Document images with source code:
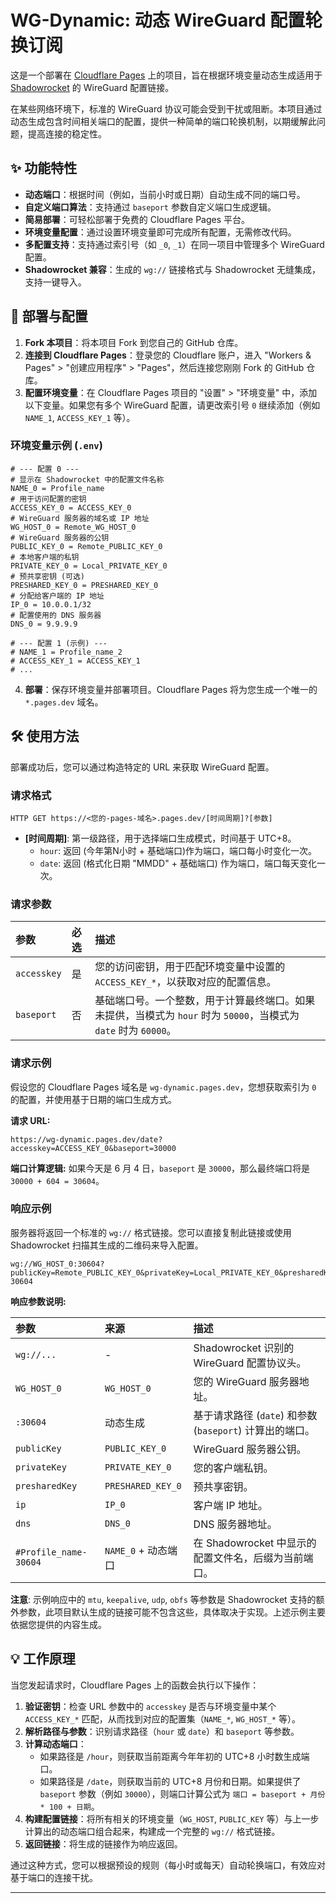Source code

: # WG-Dynamic: 动态 WireGuard 配置轮换订阅

这是一个部署在 [Cloudflare Pages](https://pages.cloudflare.com/) 上的项目，旨在根据环境变量动态生成适用于 [Shadowrocket](https://www.google.com/search?q=https://shadowrocket.app/) 的 WireGuard 配置链接。

在某些网络环境下，标准的 WireGuard 协议可能会受到干扰或阻断。本项目通过动态生成包含时间相关端口的配置，提供一种简单的端口轮换机制，以期缓解此问题，提高连接的稳定性。

## ✨ 功能特性

  - **动态端口**：根据时间（例如，当前小时或日期）自动生成不同的端口号。
  - **自定义端口算法**：支持通过 `baseport` 参数自定义端口生成逻辑。
  - **简易部署**：可轻松部署于免费的 Cloudflare Pages 平台。
  - **环境变量配置**：通过设置环境变量即可完成所有配置，无需修改代码。
  - **多配置支持**：支持通过索引号（如 `_0`, `_1`）在同一项目中管理多个 WireGuard 配置。
  - **Shadowrocket 兼容**：生成的 `wg://` 链接格式与 Shadowrocket 无缝集成，支持一键导入。

## 🚀 部署与配置

1.  **Fork 本项目**：将本项目 Fork 到您自己的 GitHub 仓库。
2.  **连接到 Cloudflare Pages**：登录您的 Cloudflare 账户，进入 "Workers & Pages" \> "创建应用程序" \> "Pages"，然后连接您刚刚 Fork 的 GitHub 仓库。
3.  **配置环境变量**：在 Cloudflare Pages 项目的 "设置" \> "环境变量" 中，添加以下变量。如果您有多个 WireGuard 配置，请更改索引号 `0` 继续添加（例如 `NAME_1`, `ACCESS_KEY_1` 等）。

### 环境变量示例 (`.env`)

```env
# --- 配置 0 ---
# 显示在 Shadowrocket 中的配置文件名称
NAME_0 = Profile_name
# 用于访问配置的密钥
ACCESS_KEY_0 = ACCESS_KEY_0
# WireGuard 服务器的域名或 IP 地址
WG_HOST_0 = Remote_WG_HOST_0
# WireGuard 服务器的公钥
PUBLIC_KEY_0 = Remote_PUBLIC_KEY_0
# 本地客户端的私钥
PRIVATE_KEY_0 = Local_PRIVATE_KEY_0
# 预共享密钥 (可选)
PRESHARED_KEY_0 = PRESHARED_KEY_0
# 分配给客户端的 IP 地址
IP_0 = 10.0.0.1/32
# 配置使用的 DNS 服务器
DNS_0 = 9.9.9.9

# --- 配置 1 (示例) ---
# NAME_1 = Profile_name_2
# ACCESS_KEY_1 = ACCESS_KEY_1
# ...
```

4.  **部署**：保存环境变量并部署项目。Cloudflare Pages 将为您生成一个唯一的 `*.pages.dev` 域名。

## 🛠️ 使用方法

部署成功后，您可以通过构造特定的 URL 来获取 WireGuard 配置。

### 请求格式

```
HTTP GET https://<您的-pages-域名>.pages.dev/[时间周期]?[参数]
```

  - **[时间周期]**: 第一级路径，用于选择端口生成模式，时间基于 UTC+8。
      - `hour`: 返回 (今年第N小时 + 基础端口)作为端口，端口每小时变化一次。
      - `date`: 返回 (格式化日期 "MMDD" + 基础端口) 作为端口，端口每天变化一次。

### 请求参数

| 参数 | 必选 | 描述 |
| :--- | :--- | :--- |
| `accesskey` | 是 | 您的访问密钥，用于匹配环境变量中设置的 `ACCESS_KEY_*`，以获取对应的配置信息。 |
| `baseport` | 否 | 基础端口号。一个整数，用于计算最终端口。如果未提供，当模式为 `hour` 时为 `50000`，当模式为 `date` 时为 `60000`。 |

### 请求示例

假设您的 Cloudflare Pages 域名是 `wg-dynamic.pages.dev`，您想获取索引为 `0` 的配置，并使用基于日期的端口生成方式。

**请求 URL:**

```
https://wg-dynamic.pages.dev/date?accesskey=ACCESS_KEY_0&baseport=30000
```

**端口计算逻辑:**
如果今天是 6 月 4 日，`baseport` 是 `30000`，那么最终端口将是 `30000 + 604 = 30604`。

### 响应示例

服务器将返回一个标准的 `wg://` 格式链接。您可以直接复制此链接或使用 Shadowrocket 扫描其生成的二维码来导入配置。

```
wg://WG_HOST_0:30604?publicKey=Remote_PUBLIC_KEY_0&privateKey=Local_PRIVATE_KEY_0&presharedKey=PRESHARED_KEY_0&ip=10.0.0.1/32&dns=9.9.9.9#Profile_name-30604
```

**响应参数说明:**

| 参数 | 来源 | 描述 |
| :--- | :--- | :--- |
| `wg://...` | - | Shadowrocket 识别的 WireGuard 配置协议头。 |
| `WG_HOST_0` | `WG_HOST_0` | 您的 WireGuard 服务器地址。 |
| `:30604` | 动态生成 | 基于请求路径 (`date`) 和参数 (`baseport`) 计算出的端口。 |
| `publicKey` | `PUBLIC_KEY_0` | WireGuard 服务器公钥。 |
| `privateKey` | `PRIVATE_KEY_0` | 您的客户端私钥。 |
| `presharedKey`| `PRESHARED_KEY_0`| 预共享密钥。 |
| `ip` | `IP_0` | 客户端 IP 地址。 |
| `dns` | `DNS_0` | DNS 服务器地址。 |
| `#Profile_name-30604` | `NAME_0` + 动态端口 | 在 Shadowrocket 中显示的配置文件名，后缀为当前端口。 |

**注意**: 示例响应中的 `mtu`, `keepalive`, `udp`, `obfs` 等参数是 Shadowrocket 支持的额外参数，此项目默认生成的链接可能不包含这些，具体取决于实现。上述示例主要依据您提供的内容生成。

## 💡 工作原理

当您发起请求时，Cloudflare Pages 上的函数会执行以下操作：

1.  **验证密钥**：检查 URL 参数中的 `accesskey` 是否与环境变量中某个 `ACCESS_KEY_*` 匹配，从而找到对应的配置集（`NAME_*`, `WG_HOST_*` 等）。
2.  **解析路径与参数**：识别请求路径（`hour` 或 `date`）和 `baseport` 等参数。
3.  **计算动态端口**：
      - 如果路径是 `/hour`，则获取当前距离今年年初的 UTC+8 小时数生成端口。
      - 如果路径是 `/date`，则获取当前的 UTC+8 月份和日期。如果提供了 `baseport` 参数（例如 `30000`），则端口计算公式为 `端口 = baseport + 月份 * 100 + 日期`。
4.  **构建配置链接**：将所有相关的环境变量（`WG_HOST`, `PUBLIC_KEY` 等）与上一步计算出的动态端口组合起来，构建成一个完整的 `wg://` 格式链接。
5.  **返回链接**：将生成的链接作为响应返回。

通过这种方式，您可以根据预设的规则（每小时或每天）自动轮换端口，有效应对基于端口的连接干扰。

-----
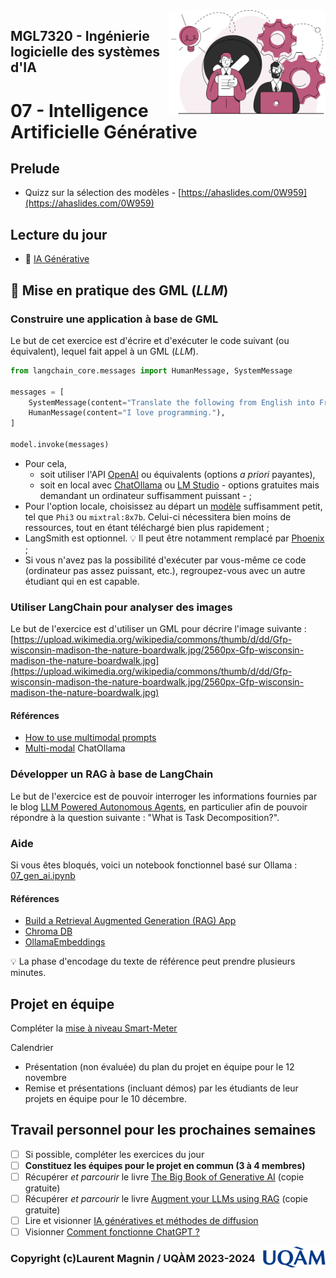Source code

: <img style="float: right;" src="../../images/component_engineering.svg" alt="EngineeringAISystems" width="250"/>

## MGL7320 - Ingénierie logicielle des systèmes d'IA
# 07 - Intelligence Artificielle Générative

## Prelude

- Quizz sur la sélection des modèles - [https://ahaslides.com/0W959](https://ahaslides.com/0W959)

## Lecture du jour

- :book: [IA Générative](./07_gen_ai.pdf)

## :pencil: Mise en pratique des GML (_LLM_)

### Construire une application à base de GML

Le but de cet exercice est d'écrire et d'exécuter le code suivant (ou équivalent), lequel fait appel à un GML (_LLM_).

```python
from langchain_core.messages import HumanMessage, SystemMessage

messages = [
    SystemMessage(content="Translate the following from English into French"),
    HumanMessage(content="I love programming."),
]

model.invoke(messages)
```

- Pour cela, 
    - soit utiliser l'API [OpenAI](https://python.langchain.com/docs/tutorials/llm_chain/) ou équivalents (options _a priori_ payantes), 
    - soit en local avec [ChatOllama](https://python.langchain.com/docs/integrations/chat/ollama/) ou [LM Studio](https://lmstudio.ai) - options gratuites mais demandant un ordinateur suffisamment puissant - ;
- Pour l'option locale, choisissez au départ un [modèle](https://ollama.com/library) suffisamment petit, tel que `Phi3` ou `mixtral:8x7b`. Celui-ci nécessitera bien moins de ressources, tout en étant téléchargé bien plus rapidement ; 
- LangSmith est optionnel. :bulb: Il peut être notamment remplacé par [Phoenix](https://phoenix.arize.com) ;
- Si vous n'avez pas la possibilité d'exécuter par vous-même ce code (ordinateur pas assez puissant, etc.), regroupez-vous avec un autre étudiant qui en est capable.

### Utiliser LangChain pour analyser des images

Le but de l'exercice est d'utiliser un GML pour décrire l'image suivante : 
[https://upload.wikimedia.org/wikipedia/commons/thumb/d/dd/Gfp-wisconsin-madison-the-nature-boardwalk.jpg/2560px-Gfp-wisconsin-madison-the-nature-boardwalk.jpg](https://upload.wikimedia.org/wikipedia/commons/thumb/d/dd/Gfp-wisconsin-madison-the-nature-boardwalk.jpg/2560px-Gfp-wisconsin-madison-the-nature-boardwalk.jpg)

#### Références 
- [How to use multimodal prompts](https://python.langchain.com/docs/how_to/multimodal_prompts/)
- [Multi-modal](https://python.langchain.com/docs/integrations/chat/ollama/#multi-modal) ChatOllama

### Développer un RAG à base de LangChain

Le but de l'exercice est de pouvoir interroger les informations fournies par le blog [LLM Powered Autonomous Agents](https://lilianweng.github.io/posts/2023-06-23-agent/), en particulier afin de pouvoir répondre à la question suivante : "What is Task Decomposition?".

### Aide

Si vous êtes bloqués, voici un notebook fonctionnel basé sur Ollama : [07_gen_ai.ipynb](./07_gen_ai.ipynb)

#### Références
- [Build a Retrieval Augmented Generation (RAG) App](https://python.langchain.com/docs/tutorials/rag/)
- [Chroma DB](https://github.com/chroma-core/chroma)
- [OllamaEmbeddings](https://python.langchain.com/docs/integrations/text_embedding/ollama/)

:bulb: La phase d'encodage du texte de référence peut prendre plusieurs minutes.

## Projet en équipe

Compléter la [mise à niveau Smart-Meter](../projet_equipe.md) 

Calendrier
- Présentation (non évaluée) du plan du projet en équipe pour le 12 novembre
- Remise et présentations (incluant démos) par les étudiants de leur projets en équipe pour le 10 décembre.

## Travail personnel pour les prochaines semaines

- [ ] Si possible, compléter les exercices du jour
- [ ] **Constituez les équipes pour le projet en commun (3 à 4 membres)**
- [ ] Récupérer _et parcourir_ le livre [The Big Book of Generative AI](https://www.databricks.com/resources/ebook/big-book-generative-ai)  (copie gratuite)
- [ ] Récupérer _et parcourir_ le livre [Augment your LLMs using RAG](https://www.databricks.com/resources/ebook/train-llms-your-data) (copie gratuite)
- [ ] Lire et visionner [IA génératives et méthodes de diffusion](https://scienceetonnante.com/2023/01/13/stable-diffusion/)
- [ ] Visionner [Comment fonctionne ChatGPT ?](https://scienceetonnante.com/2023/04/14/comment-fonctionne-chatgpt/)

<img style="float: right;" align="right" src="../../images/uqam.png" alt="uqàm" width="100"/>

### Copyright (c)Laurent Magnin / UQÀM 2023-2024


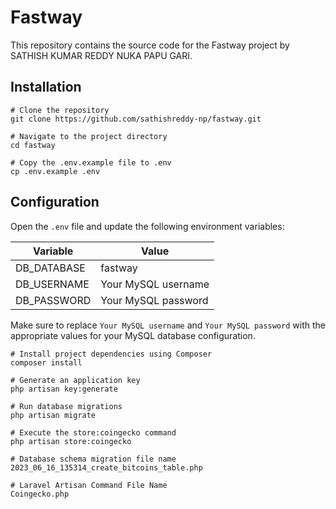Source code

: # Fastway

This repository contains the source code for the Fastway project by SATHISH KUMAR REDDY NUKA PAPU GARI.

## Installation

```shell
# Clone the repository
git clone https://github.com/sathishreddy-np/fastway.git

# Navigate to the project directory
cd fastway

# Copy the .env.example file to .env
cp .env.example .env
```

## Configuration

Open the `.env` file and update the following environment variables:

| Variable        | Value                   |
|-----------------|-------------------------|
| DB_DATABASE     | fastway                 |
| DB_USERNAME     | Your MySQL username     |
| DB_PASSWORD     | Your MySQL password     |

Make sure to replace `Your MySQL username` and `Your MySQL password` with the appropriate values for your MySQL database configuration.

```shell
# Install project dependencies using Composer
composer install

# Generate an application key
php artisan key:generate

# Run database migrations
php artisan migrate

# Execute the store:coingecko command
php artisan store:coingecko
```


```shell
# Database schema migration file name
2023_06_16_135314_create_bitcoins_table.php
```

```shell
# Laravel Artisan Command File Name
Coingecko.php
```

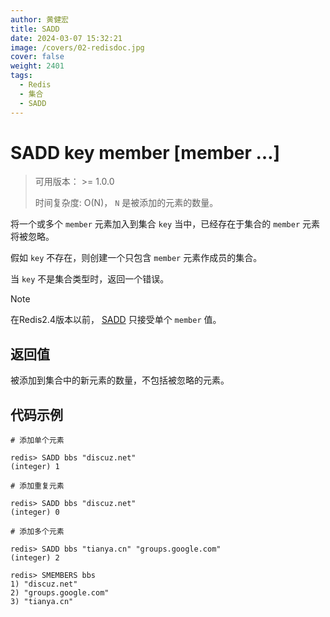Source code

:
 ```yaml
---
author: 黄健宏
title: SADD
date: 2024-03-07 15:32:21
image: /covers/02-redisdoc.jpg
cover: false
weight: 2401
tags:
  - Redis
  - 集合
  - SADD
---
```


# SADD key member [member …]

> 可用版本： >= 1.0.0
> 
> 时间复杂度: O(N)， `N` 是被添加的元素的数量。

将一个或多个 `member` 元素加入到集合 `key` 当中，已经存在于集合的 `member` 元素将被忽略。

假如 `key` 不存在，则创建一个只包含 `member` 元素作成员的集合。

当 `key` 不是集合类型时，返回一个错误。

Note

在Redis2.4版本以前， [SADD](../../02-redisdoc/04-set/01-sadd/) 只接受单个 `member` 值。

## 返回值

被添加到集合中的新元素的数量，不包括被忽略的元素。

## 代码示例

```shell
# 添加单个元素

redis> SADD bbs "discuz.net"
(integer) 1

# 添加重复元素

redis> SADD bbs "discuz.net"
(integer) 0

# 添加多个元素

redis> SADD bbs "tianya.cn" "groups.google.com"
(integer) 2

redis> SMEMBERS bbs
1) "discuz.net"
2) "groups.google.com"
3) "tianya.cn"
```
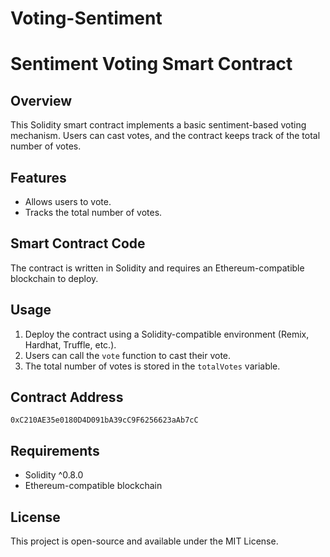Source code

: # Voting-Sentiment

# Sentiment Voting Smart Contract

## Overview
This Solidity smart contract implements a basic sentiment-based voting mechanism. Users can cast votes, and the contract keeps track of the total number of votes.

## Features
- Allows users to vote.
- Tracks the total number of votes.

## Smart Contract Code
The contract is written in Solidity and requires an Ethereum-compatible blockchain to deploy.

## Usage
1. Deploy the contract using a Solidity-compatible environment (Remix, Hardhat, Truffle, etc.).
2. Users can call the `vote` function to cast their vote.
3. The total number of votes is stored in the `totalVotes` variable.

## Contract Address
```
0xC210AE35e0180D4D091bA39cC9F6256623aAb7cC
```

## Requirements
- Solidity ^0.8.0
- Ethereum-compatible blockchain

## License
This project is open-source and available under the MIT License.
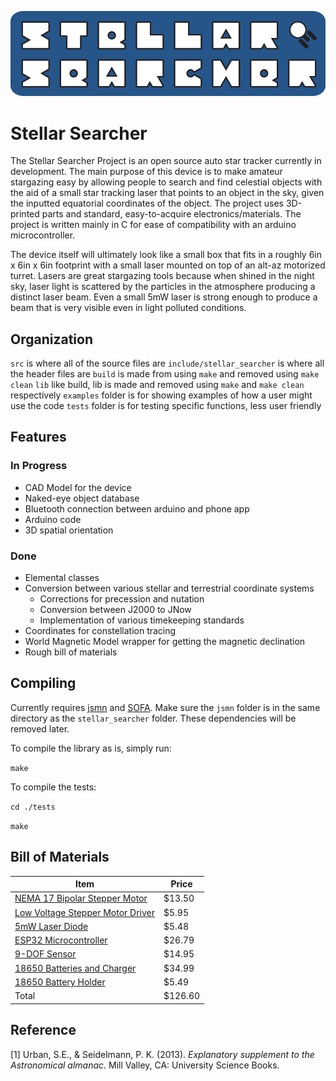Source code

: ![dis my logo](logos/stellar_searcher_logo_large.png?raw=true "stellar_searcher_logo")


# Stellar Searcher

The Stellar Searcher Project is an open source auto star tracker currently in development. The main purpose of this device is to make amateur stargazing easy by allowing people to search and find celestial objects with the aid of a small star tracking laser that points to an object in the sky, given the inputted equatorial coordinates of the object. The project uses 3D-printed parts and standard, easy-to-acquire electronics/materials. The project is written mainly in C for ease of compatibility with an arduino microcontroller.

The device itself will ultimately look like a small box that fits in a roughly 6in x 6in x 6in footprint with a small laser mounted on top of an alt-az motorized turret. Lasers are great stargazing tools because when shined in the night sky, laser light is scattered by the particles in the atmosphere producing a distinct laser beam. Even a small 5mW laser is strong enough to produce a beam that is very visible even in light polluted conditions.

## Organization
```src``` is where all of the source files are
```include/stellar_searcher``` is where all the header files are
```build``` is made from using ` make ` and removed using ` make clean `
```lib``` like build, lib is made and removed using ` make ` and ` make clean ` respectively
```examples``` folder is for showing examples of how a user might use the code
```tests``` folder is for testing specific functions, less user friendly

## Features
### In Progress
* CAD Model for the device
* Naked-eye object database
* Bluetooth connection between arduino and phone app
* Arduino code
* 3D spatial orientation
### Done
* Elemental classes
* Conversion between various stellar and terrestrial coordinate systems
	* Corrections for precession and nutation
	* Conversion between J2000 to JNow
	* Implementation of various timekeeping standards
* Coordinates for constellation tracing
* World Magnetic Model wrapper for getting the magnetic declination
* Rough bill of materials

## Compiling
Currently requires [jsmn](https://github.com/zserge/jsmn) and [SOFA](http://www.iausofa.org/current_C.html#Downloads). Make sure the ` jsmn ` folder is in the same directory as the ` stellar_searcher ` folder. These dependencies will be removed later.

To compile the library as is, simply run:

``` make ```

To compile the tests:

``` cd ./tests ```

``` make ```
## Bill of Materials
| Item | Price | 
| --- | --- |
| [NEMA 17 Bipolar Stepper Motor](https://www.amazon.com/Short-Bipolar-Motor-18-4oz-13Ncm/dp/B00PNEQ79Q/ref=sr_1_2?ie=UTF8&qid=1540856145&sr=8-2&keywords=short+body+stepper+motor) | $13.50 |
| [Low Voltage Stepper Motor Driver](https://www.pololu.com/product/2134*) | $5.95 | 
| [5mW Laser Diode](https://www.amazon.com/DTOL-Laser-Diode-Module-650nm/dp/B00R73MC1S/ref=sr_1_5?ie=UTF8&qid=1540856438&sr=8-5&keywords=laser+diode) | $5.48 |
| [ESP32 Microcontroller](https://www.amazon.com/HiLetgo-ESP-WROOM-32-Development-Microcontroller-Integrated/dp/B0718T232Z/ref=sr_1_1_sspa?keywords=arduino+bluetooth&qid=1563425500&s=gateway&sr=8-1-spons&psc=1*) | $26.79 |
| [9-DOF Sensor](https://www.adafruit.com/product/3463) | $14.95 |
| [18650 Batteries and Charger](https://www.amazon.com/Nitecore-D4-Rechargeable-EdisonBright-rechargeable/dp/B00RW3J8CE/ref=sr_1_14?ie=UTF8&qid=1540858083&sr=8-14&keywords=18650+battery+and+charger) | $34.99 |
| [18650 Battery Holder](https://www.amazon.com/Battery-Holder-1-Slot-Storage-4-Pack/dp/B07D1GLQBX/ref=sr_1_5?ie=UTF8&qid=1540858156&sr=8-5&keywords=18650+battery+holder) | $5.49 |
| Total | $126.60 |

## Reference
[1] Urban, S.E., & Seidelmann, P. K. (2013). *Explanatory supplement to the Astronomical almanac*. Mill Valley, CA: University Science Books.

— What you have to do —
Pictures do not belong in the copy. Repeat only the lines from the top of the records through the line containing "这是一个部署在 [Cloudflare Pages](https://pages.cloudflare.com/)".

— The completed task —
Source code

: # WG-Dynamic: 动态 WireGuard 配置轮换订阅

这是一个部署在 [Cloudflare Pages](https://pages.cloudflare.com/) 上的项目，旨在根据环境变量动态生成适用于 [Shadowrocket](https://www.google.com/search?q=https://shadowrocket.app/) 的 WireGuard 配置链接。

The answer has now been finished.